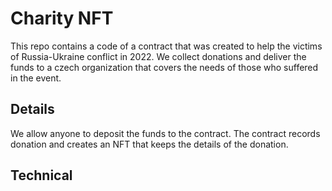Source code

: # Charity NFT

This repo contains a code of a contract that was created to help the victims of Russia-Ukraine conflict in 2022. We collect donations and deliver the funds to a czech organization that covers the needs of those who suffered in the event.

## Details

We allow anyone to deposit the funds to the contract. The contract records donation and creates an NFT that keeps the details of the donation.

## Technical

=====

§ **WORK REQUEST**:
In the records above, each line with the string "that" should be copied.

§ **RESULT**:
This repo contains a code of a contract that was created to help the victims of Russia-Ukraine conflict in 2022. We collect donations and deliver the funds to a czech organization that covers the needs of those who suffered in the event.
We allow anyone to deposit the funds to the contract. The contract records donation and creates an NFT that keeps the details of the donation.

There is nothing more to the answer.